Task directions =>
Which lines in the records below include the word "Engine"? Report each of them in full.

Recorded information =>

────

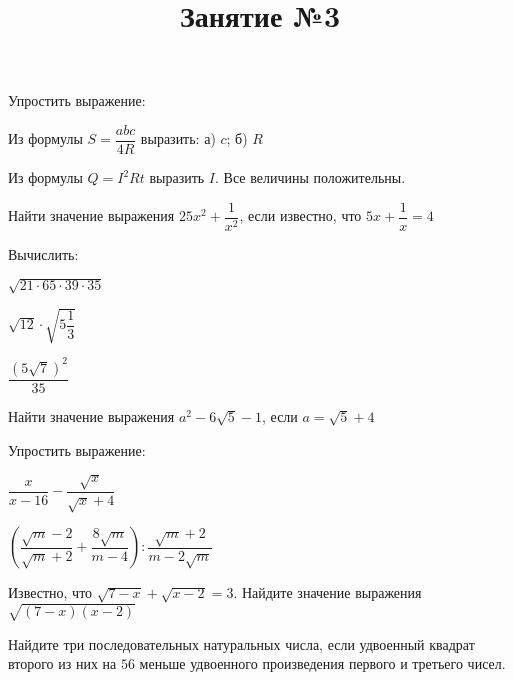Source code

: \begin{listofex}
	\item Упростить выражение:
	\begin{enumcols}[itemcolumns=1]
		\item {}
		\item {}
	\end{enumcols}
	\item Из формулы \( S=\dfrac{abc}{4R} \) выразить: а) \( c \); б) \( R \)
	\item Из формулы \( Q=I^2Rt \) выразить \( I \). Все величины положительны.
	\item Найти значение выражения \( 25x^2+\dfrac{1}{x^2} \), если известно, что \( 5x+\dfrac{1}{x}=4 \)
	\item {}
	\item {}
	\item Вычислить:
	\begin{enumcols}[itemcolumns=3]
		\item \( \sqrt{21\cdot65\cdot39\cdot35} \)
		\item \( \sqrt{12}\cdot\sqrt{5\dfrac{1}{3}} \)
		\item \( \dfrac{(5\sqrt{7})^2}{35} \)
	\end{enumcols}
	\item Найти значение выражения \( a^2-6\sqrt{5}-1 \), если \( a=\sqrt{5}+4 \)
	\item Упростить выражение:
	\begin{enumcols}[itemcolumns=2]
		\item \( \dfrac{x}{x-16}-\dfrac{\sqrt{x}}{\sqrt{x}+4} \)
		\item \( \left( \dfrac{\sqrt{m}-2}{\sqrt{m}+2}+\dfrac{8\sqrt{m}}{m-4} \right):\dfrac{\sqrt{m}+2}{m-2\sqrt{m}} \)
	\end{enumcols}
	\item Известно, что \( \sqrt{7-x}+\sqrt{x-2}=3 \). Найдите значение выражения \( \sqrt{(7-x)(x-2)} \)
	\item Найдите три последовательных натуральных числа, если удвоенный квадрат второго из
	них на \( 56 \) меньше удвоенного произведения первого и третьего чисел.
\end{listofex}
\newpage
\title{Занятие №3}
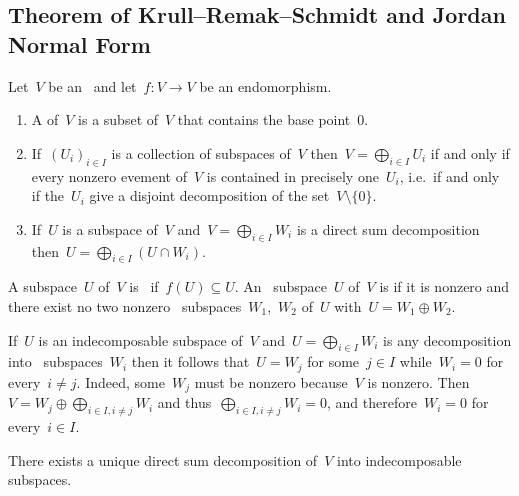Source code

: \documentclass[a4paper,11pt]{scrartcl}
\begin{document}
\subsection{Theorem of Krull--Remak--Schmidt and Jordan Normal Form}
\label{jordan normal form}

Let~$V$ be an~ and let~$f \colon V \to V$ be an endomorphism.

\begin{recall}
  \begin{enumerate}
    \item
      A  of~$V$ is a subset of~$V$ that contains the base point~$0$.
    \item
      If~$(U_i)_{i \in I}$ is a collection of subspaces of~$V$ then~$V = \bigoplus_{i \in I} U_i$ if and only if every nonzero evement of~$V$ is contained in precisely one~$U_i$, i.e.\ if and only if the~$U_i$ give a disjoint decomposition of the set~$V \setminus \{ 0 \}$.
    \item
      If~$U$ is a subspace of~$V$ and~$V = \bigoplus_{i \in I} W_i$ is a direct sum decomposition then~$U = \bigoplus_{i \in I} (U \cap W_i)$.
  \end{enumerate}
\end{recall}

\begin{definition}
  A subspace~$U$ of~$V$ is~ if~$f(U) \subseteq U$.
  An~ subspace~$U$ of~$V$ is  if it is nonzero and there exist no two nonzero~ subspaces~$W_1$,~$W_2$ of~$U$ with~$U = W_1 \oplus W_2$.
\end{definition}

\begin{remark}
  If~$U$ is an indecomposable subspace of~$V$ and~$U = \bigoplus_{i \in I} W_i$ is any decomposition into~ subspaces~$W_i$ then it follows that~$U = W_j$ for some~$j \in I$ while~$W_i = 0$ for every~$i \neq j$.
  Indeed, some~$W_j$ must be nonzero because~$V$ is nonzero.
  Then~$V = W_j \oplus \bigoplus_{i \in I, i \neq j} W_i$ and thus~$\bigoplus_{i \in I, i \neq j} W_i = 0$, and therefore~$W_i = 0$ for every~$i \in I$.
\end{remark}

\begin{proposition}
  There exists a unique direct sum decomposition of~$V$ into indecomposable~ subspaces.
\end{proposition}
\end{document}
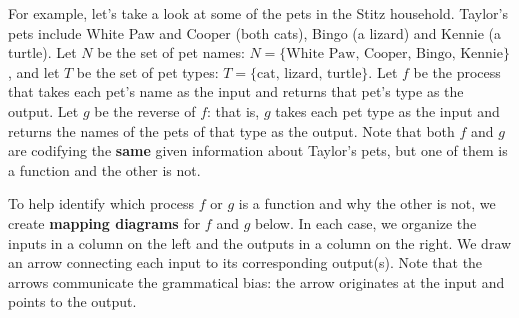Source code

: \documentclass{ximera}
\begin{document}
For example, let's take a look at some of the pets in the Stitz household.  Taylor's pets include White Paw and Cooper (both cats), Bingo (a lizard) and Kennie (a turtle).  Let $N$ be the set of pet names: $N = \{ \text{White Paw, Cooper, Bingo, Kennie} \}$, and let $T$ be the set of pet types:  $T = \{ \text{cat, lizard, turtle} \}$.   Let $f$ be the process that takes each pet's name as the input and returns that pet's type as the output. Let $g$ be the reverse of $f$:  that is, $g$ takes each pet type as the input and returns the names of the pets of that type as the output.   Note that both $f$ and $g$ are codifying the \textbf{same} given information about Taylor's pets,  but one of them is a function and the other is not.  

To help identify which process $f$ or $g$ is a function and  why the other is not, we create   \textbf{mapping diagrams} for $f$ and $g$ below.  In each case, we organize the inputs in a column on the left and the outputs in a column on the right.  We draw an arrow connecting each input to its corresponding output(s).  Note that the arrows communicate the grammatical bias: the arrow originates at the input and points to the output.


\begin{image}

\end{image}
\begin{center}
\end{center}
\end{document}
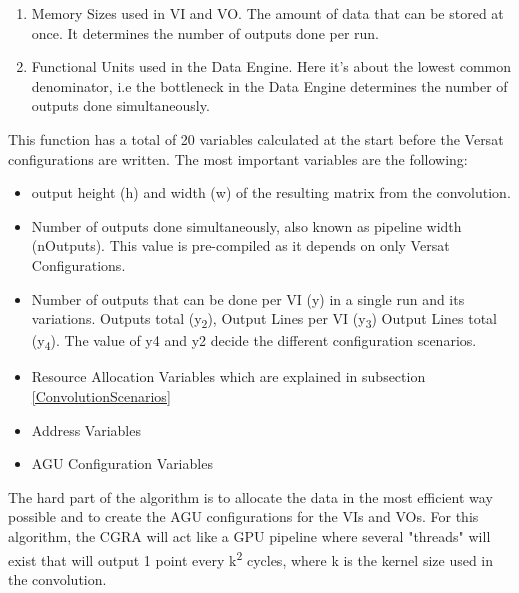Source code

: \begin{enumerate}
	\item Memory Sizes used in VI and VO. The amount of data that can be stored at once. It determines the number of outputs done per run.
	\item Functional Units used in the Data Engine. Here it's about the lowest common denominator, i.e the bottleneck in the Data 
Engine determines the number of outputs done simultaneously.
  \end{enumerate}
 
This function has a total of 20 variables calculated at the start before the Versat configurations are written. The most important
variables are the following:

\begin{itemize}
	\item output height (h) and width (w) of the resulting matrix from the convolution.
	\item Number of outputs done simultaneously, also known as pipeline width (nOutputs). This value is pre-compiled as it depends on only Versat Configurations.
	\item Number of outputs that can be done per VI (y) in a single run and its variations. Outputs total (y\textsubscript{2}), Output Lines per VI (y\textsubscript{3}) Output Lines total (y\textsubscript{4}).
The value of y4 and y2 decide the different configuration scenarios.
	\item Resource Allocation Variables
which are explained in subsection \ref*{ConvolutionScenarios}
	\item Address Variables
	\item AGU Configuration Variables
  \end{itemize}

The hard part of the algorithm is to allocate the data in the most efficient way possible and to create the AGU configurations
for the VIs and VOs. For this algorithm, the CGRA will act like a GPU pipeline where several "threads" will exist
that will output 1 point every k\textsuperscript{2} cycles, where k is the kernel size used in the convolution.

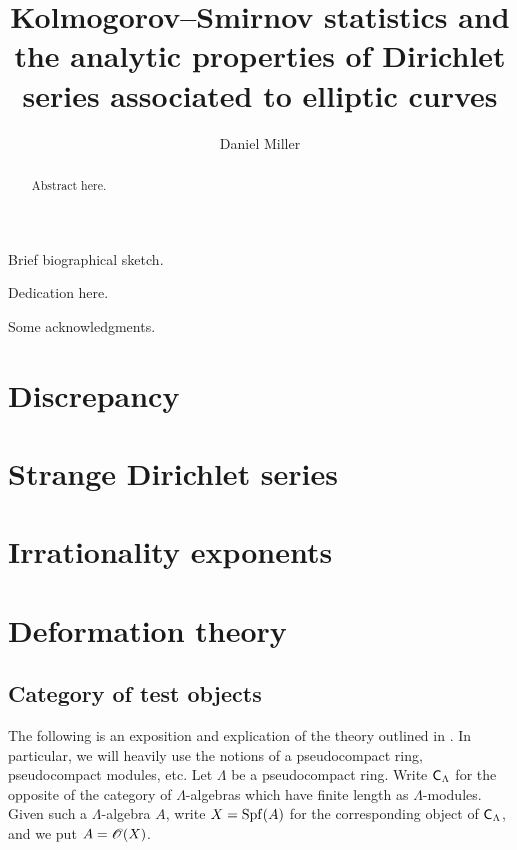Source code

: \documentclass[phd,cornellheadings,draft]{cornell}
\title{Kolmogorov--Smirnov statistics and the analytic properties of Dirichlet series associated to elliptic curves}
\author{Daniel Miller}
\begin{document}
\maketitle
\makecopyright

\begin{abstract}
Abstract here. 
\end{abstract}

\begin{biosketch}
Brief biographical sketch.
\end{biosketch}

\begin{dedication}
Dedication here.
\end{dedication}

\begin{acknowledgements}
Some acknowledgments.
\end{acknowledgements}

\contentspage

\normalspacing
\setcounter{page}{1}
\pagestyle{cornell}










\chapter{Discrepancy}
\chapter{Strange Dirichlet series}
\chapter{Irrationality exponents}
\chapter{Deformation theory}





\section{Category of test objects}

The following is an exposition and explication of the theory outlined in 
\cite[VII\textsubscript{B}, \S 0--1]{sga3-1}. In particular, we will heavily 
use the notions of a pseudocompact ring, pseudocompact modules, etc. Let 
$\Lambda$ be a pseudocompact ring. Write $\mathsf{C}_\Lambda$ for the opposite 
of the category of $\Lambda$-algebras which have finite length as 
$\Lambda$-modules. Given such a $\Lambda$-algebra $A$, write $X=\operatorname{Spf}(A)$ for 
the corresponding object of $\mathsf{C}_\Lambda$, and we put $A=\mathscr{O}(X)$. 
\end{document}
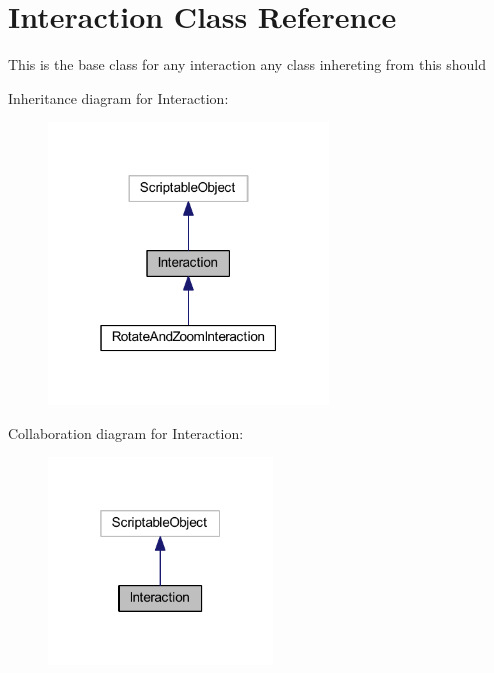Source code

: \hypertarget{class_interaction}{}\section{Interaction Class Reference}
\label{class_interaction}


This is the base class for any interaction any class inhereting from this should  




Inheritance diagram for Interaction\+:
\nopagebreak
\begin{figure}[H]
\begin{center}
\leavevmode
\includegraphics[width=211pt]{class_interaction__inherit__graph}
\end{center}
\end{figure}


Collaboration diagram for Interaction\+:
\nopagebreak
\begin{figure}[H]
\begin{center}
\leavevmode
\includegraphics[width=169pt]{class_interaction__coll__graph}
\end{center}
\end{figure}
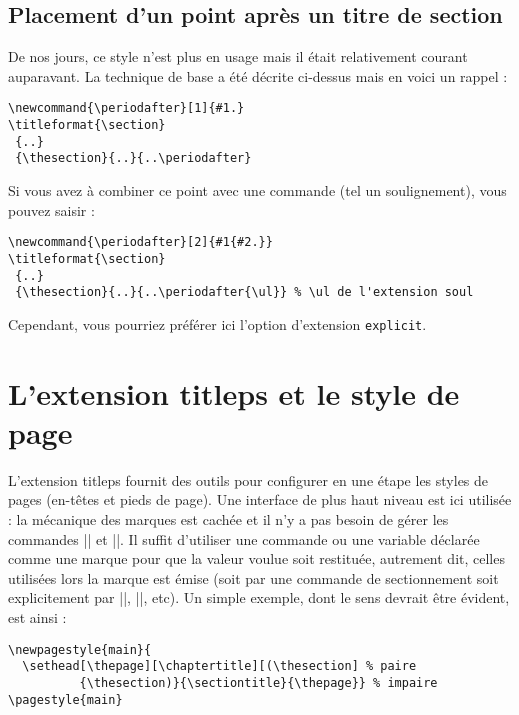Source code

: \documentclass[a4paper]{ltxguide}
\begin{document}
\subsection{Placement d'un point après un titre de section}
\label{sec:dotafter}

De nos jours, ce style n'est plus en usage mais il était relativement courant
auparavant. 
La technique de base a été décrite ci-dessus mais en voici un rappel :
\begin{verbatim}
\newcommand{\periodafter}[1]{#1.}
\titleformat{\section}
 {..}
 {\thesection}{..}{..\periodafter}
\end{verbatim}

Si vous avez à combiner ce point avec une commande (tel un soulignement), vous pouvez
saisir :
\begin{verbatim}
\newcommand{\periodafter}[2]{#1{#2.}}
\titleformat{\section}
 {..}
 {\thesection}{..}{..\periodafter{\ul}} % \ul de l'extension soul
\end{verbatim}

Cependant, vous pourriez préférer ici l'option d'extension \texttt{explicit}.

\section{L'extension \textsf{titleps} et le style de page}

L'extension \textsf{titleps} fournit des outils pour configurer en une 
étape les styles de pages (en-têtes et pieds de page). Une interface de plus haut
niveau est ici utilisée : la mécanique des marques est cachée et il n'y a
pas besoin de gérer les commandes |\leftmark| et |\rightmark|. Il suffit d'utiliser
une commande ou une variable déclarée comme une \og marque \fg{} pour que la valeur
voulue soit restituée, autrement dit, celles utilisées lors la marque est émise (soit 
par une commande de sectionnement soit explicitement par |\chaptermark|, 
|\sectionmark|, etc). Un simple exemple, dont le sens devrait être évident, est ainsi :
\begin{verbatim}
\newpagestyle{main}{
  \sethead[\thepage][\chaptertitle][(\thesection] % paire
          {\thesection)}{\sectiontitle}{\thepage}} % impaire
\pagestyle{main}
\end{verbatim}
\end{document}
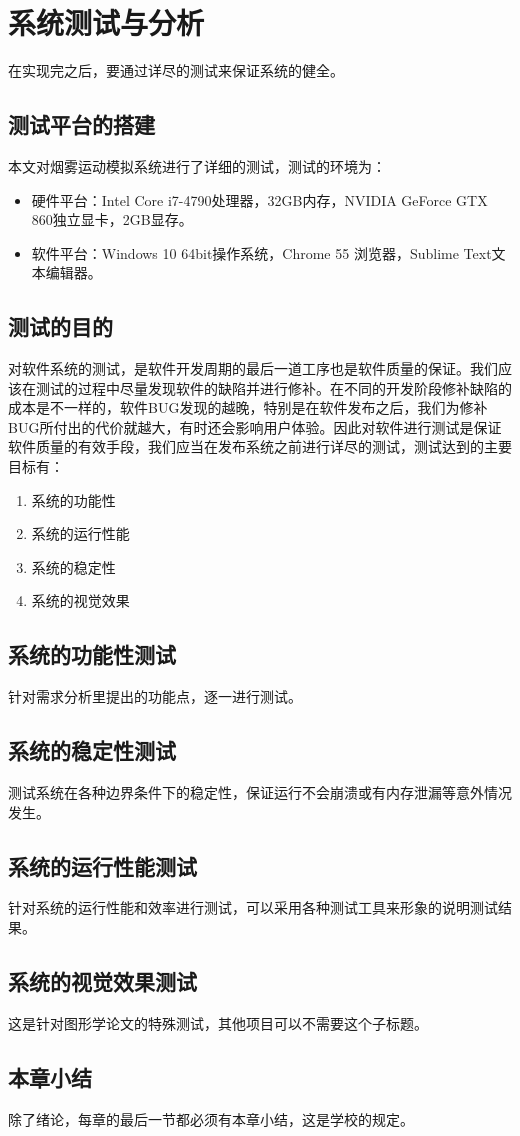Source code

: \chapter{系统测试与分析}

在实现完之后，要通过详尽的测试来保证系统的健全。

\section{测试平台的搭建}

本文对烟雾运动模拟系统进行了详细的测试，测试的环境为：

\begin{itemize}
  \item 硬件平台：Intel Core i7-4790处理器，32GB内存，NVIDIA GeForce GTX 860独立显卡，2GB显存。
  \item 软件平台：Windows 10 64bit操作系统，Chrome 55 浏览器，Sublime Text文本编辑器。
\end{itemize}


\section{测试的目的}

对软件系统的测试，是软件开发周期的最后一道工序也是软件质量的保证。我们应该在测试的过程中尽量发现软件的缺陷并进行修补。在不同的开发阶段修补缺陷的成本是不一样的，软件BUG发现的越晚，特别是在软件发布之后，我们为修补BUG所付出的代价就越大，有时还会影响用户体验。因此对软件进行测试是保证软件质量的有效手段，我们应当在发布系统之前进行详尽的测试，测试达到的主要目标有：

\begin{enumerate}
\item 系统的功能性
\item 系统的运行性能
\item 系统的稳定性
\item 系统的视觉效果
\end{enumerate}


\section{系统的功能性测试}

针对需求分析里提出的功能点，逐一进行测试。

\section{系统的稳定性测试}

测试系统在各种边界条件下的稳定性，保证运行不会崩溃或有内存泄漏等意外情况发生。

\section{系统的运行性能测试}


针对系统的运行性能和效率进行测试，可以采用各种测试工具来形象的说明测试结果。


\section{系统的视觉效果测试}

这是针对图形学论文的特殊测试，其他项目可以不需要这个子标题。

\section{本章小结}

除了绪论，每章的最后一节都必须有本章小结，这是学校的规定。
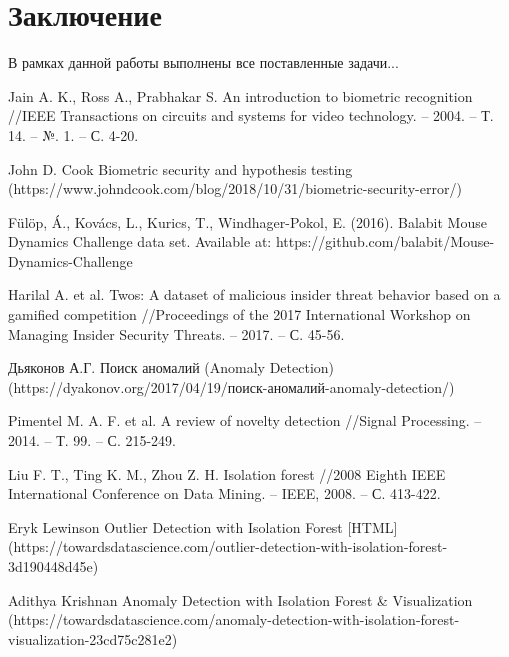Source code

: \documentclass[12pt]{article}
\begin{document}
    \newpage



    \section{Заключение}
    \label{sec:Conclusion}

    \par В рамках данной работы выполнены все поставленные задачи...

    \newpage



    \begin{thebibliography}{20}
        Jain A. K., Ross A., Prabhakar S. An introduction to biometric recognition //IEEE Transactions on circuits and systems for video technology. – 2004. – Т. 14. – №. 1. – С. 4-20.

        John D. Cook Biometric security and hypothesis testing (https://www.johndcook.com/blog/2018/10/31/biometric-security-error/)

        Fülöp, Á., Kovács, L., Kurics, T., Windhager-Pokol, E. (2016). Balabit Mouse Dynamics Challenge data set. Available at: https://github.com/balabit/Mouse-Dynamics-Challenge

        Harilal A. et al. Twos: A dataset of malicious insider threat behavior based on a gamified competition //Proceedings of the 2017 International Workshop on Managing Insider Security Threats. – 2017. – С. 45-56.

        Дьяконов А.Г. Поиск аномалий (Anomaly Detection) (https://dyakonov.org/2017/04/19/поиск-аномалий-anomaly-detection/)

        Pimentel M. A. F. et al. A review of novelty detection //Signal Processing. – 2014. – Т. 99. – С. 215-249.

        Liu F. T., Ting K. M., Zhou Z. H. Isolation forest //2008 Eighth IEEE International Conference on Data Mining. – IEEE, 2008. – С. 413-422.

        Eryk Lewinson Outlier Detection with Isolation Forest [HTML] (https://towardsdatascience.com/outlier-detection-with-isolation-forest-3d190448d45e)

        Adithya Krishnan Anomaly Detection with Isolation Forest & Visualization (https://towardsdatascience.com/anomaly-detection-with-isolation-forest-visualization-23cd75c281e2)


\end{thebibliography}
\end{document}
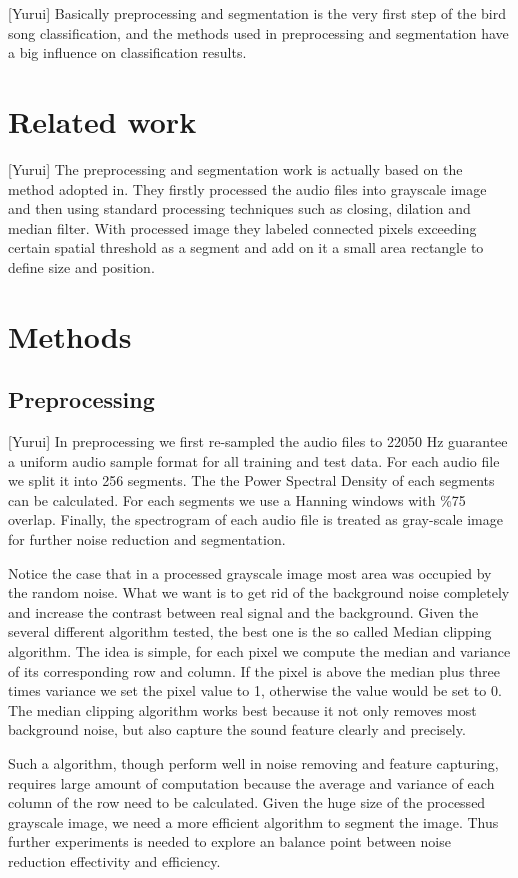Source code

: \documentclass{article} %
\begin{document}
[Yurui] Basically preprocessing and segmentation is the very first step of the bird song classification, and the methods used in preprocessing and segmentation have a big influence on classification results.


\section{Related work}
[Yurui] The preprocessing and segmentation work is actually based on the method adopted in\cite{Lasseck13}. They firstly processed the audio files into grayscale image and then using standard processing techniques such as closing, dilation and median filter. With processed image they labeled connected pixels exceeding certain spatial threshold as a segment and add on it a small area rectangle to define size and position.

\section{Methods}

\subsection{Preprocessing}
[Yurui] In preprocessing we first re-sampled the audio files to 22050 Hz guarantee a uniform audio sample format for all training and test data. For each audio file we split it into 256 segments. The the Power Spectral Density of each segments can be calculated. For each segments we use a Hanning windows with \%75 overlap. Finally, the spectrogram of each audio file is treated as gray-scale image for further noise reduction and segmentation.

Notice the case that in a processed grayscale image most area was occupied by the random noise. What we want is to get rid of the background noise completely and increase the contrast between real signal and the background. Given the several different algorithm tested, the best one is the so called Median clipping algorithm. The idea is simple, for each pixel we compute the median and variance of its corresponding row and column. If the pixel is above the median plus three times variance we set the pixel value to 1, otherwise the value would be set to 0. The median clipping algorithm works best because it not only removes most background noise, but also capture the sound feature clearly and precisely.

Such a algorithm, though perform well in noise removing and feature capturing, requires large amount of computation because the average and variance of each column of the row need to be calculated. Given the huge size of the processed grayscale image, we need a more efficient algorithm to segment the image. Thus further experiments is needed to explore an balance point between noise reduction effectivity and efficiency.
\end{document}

────

Expected output =>
	\item Functional Units used in the Data Engine. Here it's about the lowest common denominator, i.e the bottleneck in the Data 
Engine determines the number of outputs done simultaneously.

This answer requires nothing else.